1 loop, best of 3: 294 ms per loop
1000 loops, best of 3: 1.52 ms per loop
1000 loops, best of 3: 1.38 ms per loop
1000 loops, best of 3: 1.39 ms per loop

Answer 2

I'll need to read your post in more detail, but will start with some general observations (from previous iteration questions).

There isn't an efficient way of iterating over arrays in Python, though there are things that slow things down. I like to distinguish between the iteration mechanism (nditer, for x in A:) and the action (alist.append(...), x[i+1] += 1). The big time consumer is usually the action, done many times, not the iteration mechanism itself.

Letting numpy do the iteration in compiled code is the fastest.

 xdiff = x[1:] - x[:-1]

is much faster than

 xdiff = np.zeros(x.shape[0]-1)
 for i in range(x.shape[0]:
     xdiff[i] = x[i+1] - x[i]

The np.nditer isn't any faster.

nditer is recommended as a general iteration tool in compiled code. But its main value lies in handling broadcasting and coordinating the iteration over several arrays (input/output). And you need to use buffering and c like code to get the best speed from nditer (I'll look up a recent SO question).

https://stackoverflow.com/a/39058906/901925

Don't use nditer without studying the relevant iteration tutorial page (the one that ends with a cython example).

=========================

Just judging from experience, this approach will be fastest. Yes it's going to iterate over secaxis a number of times, but those are all done in compiled code, and will be much faster than any iteration in Python. And the for f in X: iteration is just a few times.

res = []
inds, = numpy.where((secaxis[:-1] < 0) * (secaxis[1:] > 0) +
                   (secaxis[:-1] > 0) * (secaxis[1:] < 0))
coefs = -secaxis[inds] / secaxis[inds+1] # array of coefficients
for f in X: 
    res.append( (f[inds] + coefs*f[inds+1]) / (1+coefs) )

@HYRY has explored alternatives for making the where step faster. But as you can see the differences aren't that big. Other possible tweaks

inds1 = inds+1
coefs = -secaxis[inds] / secaxis[inds1]
coefs1 = coefs+1
for f in X:
    res.append(( f[inds] + coefs*f[inds1]) / coefs1)

If X was an array, res could be an array as well.

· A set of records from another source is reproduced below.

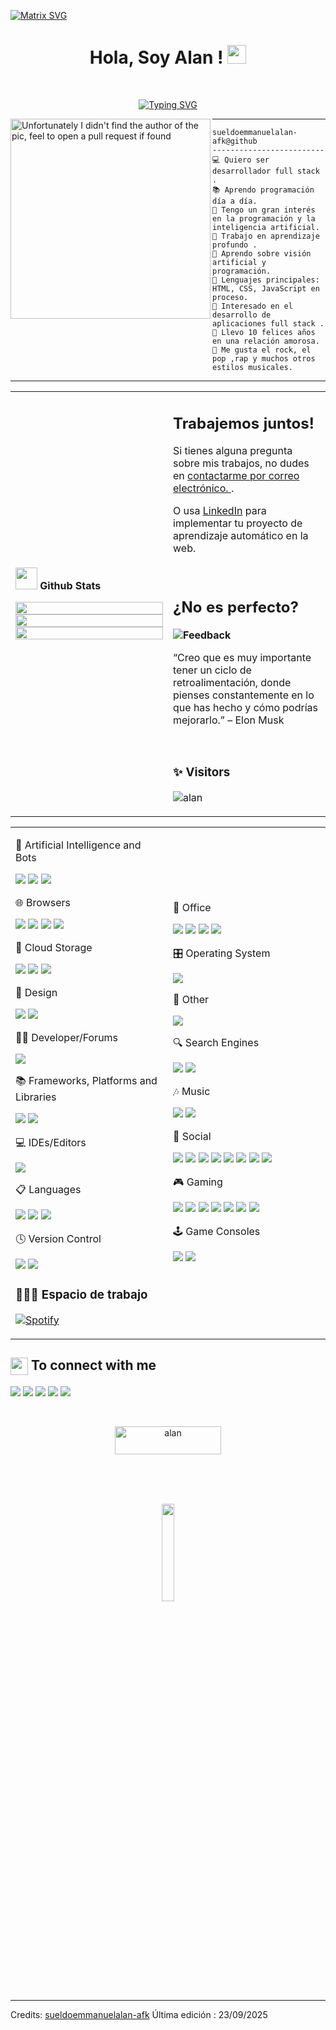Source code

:   [![Matrix SVG](https://raw.githubusercontent.com/rodrigograca31/rodrigograca31/master/matrix.svg)](https://www.youtube.com/watch?v=SDkAGkd4NLc) 
<p>
  <h1 align="center"><b>Hola, Soy Alan !</b>
  <img src="https://media.giphy.com/media/hvRJCLFzcasrR4ia7z/giphy.gif" width="30"></h1>
</p>
<br/>

<!-- Typing SVG by DenverCoder1 - https://github.com/DenverCoder1/readme-typing-svg -->
<p align="center">
  <a href="https://git.io/typing-svg"><img src="https://readme-typing-svg.demolab.com?font=Fira+Code&weight=500&size=25&duration=4900&pause=900&color=02E400&background=06060600&width=435&lines=Full+Stack+Web+Developer;Aprendiendo+d%C3%ADa+a+d%C3%ADa;Entusiasta+y+Curioso+;Descubriendo+la+Tecnolog%C3%ADa" alt="Typing SVG" /></a>
</p>

<img align="left" src="https://github.com/user-attachments/assets/967b8cfd-ae53-4d9a-94c6-addc840657c2" alt="Unfortunately I didn't find the author of the pic, feel to open a pull request if found" width="320" />
<hr>

```
sueldoemmanuelalan-afk@github
-------------------------
💻 Quiero ser desarrollador full stack .
📚 Aprendo programación día a día.
📝 Tengo un gran interés en la programación y la inteligencia artificial.
🔭 Trabajo en aprendizaje profundo .
🌱 Aprendo sobre visión artificial y programación.
🌟 Lenguajes principales: HTML, CSS, JavaScript en proceso.
🚩 Interesado en el desarrollo de aplicaciones full stack .
💖 Llevo 10 felices años en una relación amorosa.
🎵 Me gusta el rock, el pop ,rap y muchos otros estilos musicales.
```
<hr>


<table width="100%" >

 <tr>
    <td width="50%">

      
<img src="https://media.giphy.com/media/iY8CRBdQXODJSCERIr/giphy.gif" width="35"><b> Github Stats </b>


<p align="center">
  <img width="100%" src="https://github-readme-stats.vercel.app/api?username=sueldoemmanuelalan-afk&theme=algolia&show_icons=true&bg_color=transparent&title_color=navy&text_color=black" />
 </br>
  <img width="100%" src="https://github-readme-streak-stats.herokuapp.com/?user=sueldoemmanuelalan-afk"/>
 </br>
  <img width="100%" src="https://github-readme-stats.vercel.app/api/top-langs/?username=sueldoemmanuelalan-afk&exclude_repo=Portfolio,HomePal&langs_count=7&layout=compact&bg_color=transparent" />
</p>
</td>
    <td>

      
## Trabajemos juntos!

Si tienes alguna pregunta sobre mis trabajos, no dudes en <a href="#">contactarme por correo electrónico. </a>.

O usa <a href="https://www.linkedin.com/in/-alan-emmanuel-sueldo-">LinkedIn</a> para implementar tu proyecto de aprendizaje automático en la web.

 <br>

## ¿No es perfecto?

**<img alt="Feedback" src="https://img.shields.io/badge/Ask%20me-anything-1abc9c.svg">**

“Creo que es muy importante tener un ciclo de retroalimentación, donde pienses constantemente en lo que has hecho y cómo podrías mejorarlo.”
– Elon Musk

<br>

   ### ✨ Visitors

<p align="left"> <img src="https://komarev.com/ghpvc/?username=sueldoemmanuelalan-afk" alt="alan" /> </p>

</td>
 </tr>
</table>


<table width="100%" >

 <tr>
    <td width="50%">


🤖 Artificial Intelligence and Bots

<p>
  <img src= https://img.shields.io/badge/chatGPT-74aa9c?style=for-the-badge&logo=openai&logoColor=white>
  <img src= https://img.shields.io/badge/github_copilot-8957E5?style=for-the-badge&logo=github-copilot&logoColor=white>
  <img src= https://img.shields.io/badge/google%20gemini-8E75B2?style=for-the-badge&logo=google%20gemini&logoColor=white>
</p>


🌐 Browsers

<p>
  <img src= https://img.shields.io/badge/Edge-0078D7?style=for-the-badge&logo=Microsoft-edge&logoColor=white> 
  <img src= https://img.shields.io/badge/Firefox-FF7139?style=for-the-badge&logo=Firefox-Browser&logoColor=white>
  <img src= https://img.shields.io/badge/Google%20Chrome-4285F4?style=for-the-badge&logo=GoogleChrome&logoColor=white>
  <img src= https://img.shields.io/badge/Opera-FF1B2D?style=for-the-badge&logo=Opera&logoColor=white>
</p>

📂 Cloud Storage

<p>
  <img src= https://img.shields.io/badge/Google%20Drive-4285F4?style=for-the-badge&logo=googledrive&logoColor=white >
  <img src= https://img.shields.io/badge/Mega-%23D90007.svg?style=for-the-badge&logo=Mega&logoColor=white>
  <img src= https://img.shields.io/badge/OneDrive-0078D4.svg?style=for-the-badge&logo=microsoftonedrive&logoColor=white >
</p>


🎨 Design


<p>
  <img src= https://img.shields.io/badge/Canva-%2300C4CC.svg?style=for-the-badge&logo=Canva&logoColor=white>
  <img src= https://img.shields.io/badge/figma-%23F24E1E.svg?style=for-the-badge&logo=figma&logoColor=white>
</p>


🧑‍💻 Developer/Forums


<p>
  <img src= https://img.shields.io/badge/Reddit-%23FF4500.svg?style=for-the-badge&logo=Reddit&logoColor=white>
</p>


📚 Frameworks, Platforms and Libraries

<p>
  <img src= https://img.shields.io/badge/bootstrap-%238511FA.svg?style=for-the-badge&logo=bootstrap&logoColor=white>
  <img src= https://img.shields.io/badge/SASS-hotpink.svg?style=for-the-badge&logo=SASS&logoColor=white>
</p>



💻 IDEs/Editors

<p>
  <img src= https://img.shields.io/badge/Visual%20Studio%20Code-0078d7.svg?style=for-the-badge&logo=visual-studio-code&logoColor=white>
</p>


📋 Languages


<p>
  <img src= https://img.shields.io/badge/c++-%2300599C.svg?style=for-the-badge&logo=c%2B%2B&logoColor=white>
  <img src= https://img.shields.io/badge/html5-%23E34F26.svg?style=for-the-badge&logo=html5&logoColor=white>
  <img src= https://img.shields.io/badge/PowerShell-%235391FE.svg?style=for-the-badge&logo=powershell&logoColor=white>
</p>



🕓 Version Control

<p>
  <img src= https://img.shields.io/badge/git-%23F05033.svg?style=for-the-badge&logo=git&logoColor=white>
  <img src= https://img.shields.io/badge/github-%23121011.svg?style=for-the-badge&logo=github&logoColor=white>
</p>



### 👨🏽‍💻 Espacio de trabajo


<p>
    <!-- <a href="#"><img alt="Macbook Air M1" src="https://img.shields.io/badge/Apple-MacBook_Air_2020-999999?style=for-the-badge&logo=apple&logoColor=white"></a> -->
    <a href="#"><img alt="Spotify" src="https://img.shields.io/badge/Spotify-1ED760?&style=for-the-badge&logo=spotify&logoColor=white"></a>

</td>
    <td>

🏢 Office

<p>
  <img src= https://img.shields.io/badge/Microsoft-0078D4?style=for-the-badge&logo=microsoft&logoColor=white>
  <img src= https://img.shields.io/badge/Microsoft_Excel-217346?style=for-the-badge&logo=microsoft-excel&logoColor=white>
  <img src= https://img.shields.io/badge/Microsoft_PowerPoint-B7472A?style=for-the-badge&logo=microsoft-powerpoint&logoColor=white>
  <img src= https://img.shields.io/badge/Microsoft_Word-2B579A?style=for-the-badge&logo=microsoft-word&logoColor=white>
</p>


   🎛️ Operating System

<p>
  <img src= https://img.shields.io/badge/Windows-0078D6?style=for-the-badge&logo=windows&logoColor=white>
</p>

🥅 Other

<p>
  <img src= https://img.shields.io/badge/prettier-%23F7B93E.svg?style=for-the-badge&logo=prettier&logoColor=black>
</p>

🔍 Search Engines

<p>
  <img src= https://img.shields.io/badge/google-4285F4?style=for-the-badge&logo=google&logoColor=white>
  <img src= https://img.shields.io/badge/Yahoo!-6001D2?style=for-the-badge&logo=Yahoo!&logoColor=white>
</p>
🎶 Music

<p>
  <img src= https://img.shields.io/badge/Spotify-1ED760?style=for-the-badge&logo=spotify&logoColor=white>
  <img src= https://img.shields.io/badge/shazam-1476FE?style=for-the-badge&logo=shazam&logoColor=white>
</p>

💬 Social

<p>
  <img src= https://img.shields.io/badge/Discord-%235865F2.svg?style=for-the-badge&logo=discord&logoColor=white>
  <img src= https://img.shields.io/badge/Messenger-00B2FF?style=for-the-badge&logo=messenger&logoColor=white>
  <img src= https://img.shields.io/badge/Reddit-FF4500?style=for-the-badge&logo=reddit&logoColor=white>
  <img src= https://img.shields.io/badge/Telegram-2CA5E0?style=for-the-badge&logo=telegram&logoColor=white>
  <img src= https://img.shields.io/badge/Twitch-%239146FF.svg?style=for-the-badge&logo=Twitch&logoColor=white>
  <img src= https://img.shields.io/badge/X-%23000000.svg?style=for-the-badge&logo=X&logoColor=white>
  <img src= https://img.shields.io/badge/YouTube-%23FF0000.svg?style=for-the-badge&logo=YouTube&logoColor=white>
  <img src= https://img.shields.io/badge/Zoom-2D8CFF?style=for-the-badge&logo=zoom&logoColor=white>
</p>

🎮 Gaming

<p>
  <img src= https://img.shields.io/badge/ea-%23000000.svg?style=for-the-badge&logo=ea&logoColor=white>
  <img src= https://img.shields.io/badge/epicgames-%23313131.svg?style=for-the-badge&logo=epicgames&logoColor=white>
  <img src= https://img.shields.io/badge/nVIDIA-%2376B900.svg?style=for-the-badge&logo=nVIDIA&logoColor=white>
  <img src= https://img.shields.io/badge/PSN-%230070D1.svg?style=for-the-badge&logo=Playstation&logoColor=white>
  <img src= https://img.shields.io/badge/riotgames-D32936.svg?style=for-the-badge&logo=riotgames&logoColor=white>
  <img src= https://img.shields.io/badge/steam-%23000000.svg?style=for-the-badge&logo=steam&logoColor=white>
  <img src= https://img.shields.io/badge/unrealengine-%23313131.svg?style=for-the-badge&logo=unrealengine&logoColor=white>
</p>

🕹️ Game Consoles

<p>
  <img src= https://img.shields.io/badge/Playstation-003791?style=for-the-badge&logo=playstation&logoColor=white>
  <img src= https://img.shields.io/badge/Playstation%204-003791?style=for-the-badge&logo=playstation-4&logoColor=white>
</p>
     
  </td>
 </tr>
</table>

<summary><h2><img src="https://emojis.slackmojis.com/emojis/images/1579216111/7550/pikachu_wave.gif?1579216111" align="center"
                width="28" /> To connect with me</h2></summary>

  <p>
    <img src= https://img.shields.io/badge/WhatsApp-25D366?style=for-the-badge&logo=whatsapp&logoColor=white>
    <a href="https://www.linkedin.com/in/-alan-emmanuel-sueldo-"><img src= https://img.shields.io/badge/linkedin-%230077B5.svg?style=for-the-badge&logo=linkedin&logoColor=white></a>
    <a href="https://www.instagram.com/alahnemmanuel"><img src= https://img.shields.io/badge/Instagram-%23E4405F.svg?style=for-the-badge&logo=Instagram&logoColor=white></a>
    <a href="#"><img src= https://img.shields.io/badge/Gmail-D14836?style=for-the-badge&logo=gmail&logoColor=white></a>
    <a href="https://www.facebook.com/alahnemmanuel"><img src= https://img.shields.io/badge/Facebook-%231877F2.svg?style=for-the-badge&logo=Facebook&logoColor=white></a>
    
  </p>   
  <br>
 <p align = "center"><a href="https://www.buymeacoffee.com/sueldoemmanuelalan-afk"> <img align="center" src="https://cdn.buymeacoffee.com/buttons/v2/default-yellow.png" height="45" width="170" alt="alan" /></a></p><br><br>

<br>
<p align="center"">
<img src="https://media.giphy.com/media/jpVnC65DmYeyRL4LHS/giphy.gif" width="20%">
</p>



------
Credits: [sueldoemmanuelalan-afk](https://github.com/sueldoemmanuelalan-afk)
Última edición : 23/09/2025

res = (X[:,inds] + coefs*X[:,inds1])/coefs1

But for small N I suspect the list res is just as good. Don't need to make the arrays any bigger than necessary. The tweaks are minor, just trying to avoid recalculating things.

=================

This use of np.where is just np.nonzero. That actually makes two passes of the array, once with np.count_nonzero to determine how many values it will return, and create the return structure (list of arrays of now known length). And a second loop to fill in those indices. So multiple iterations are fine if it keeps action simple.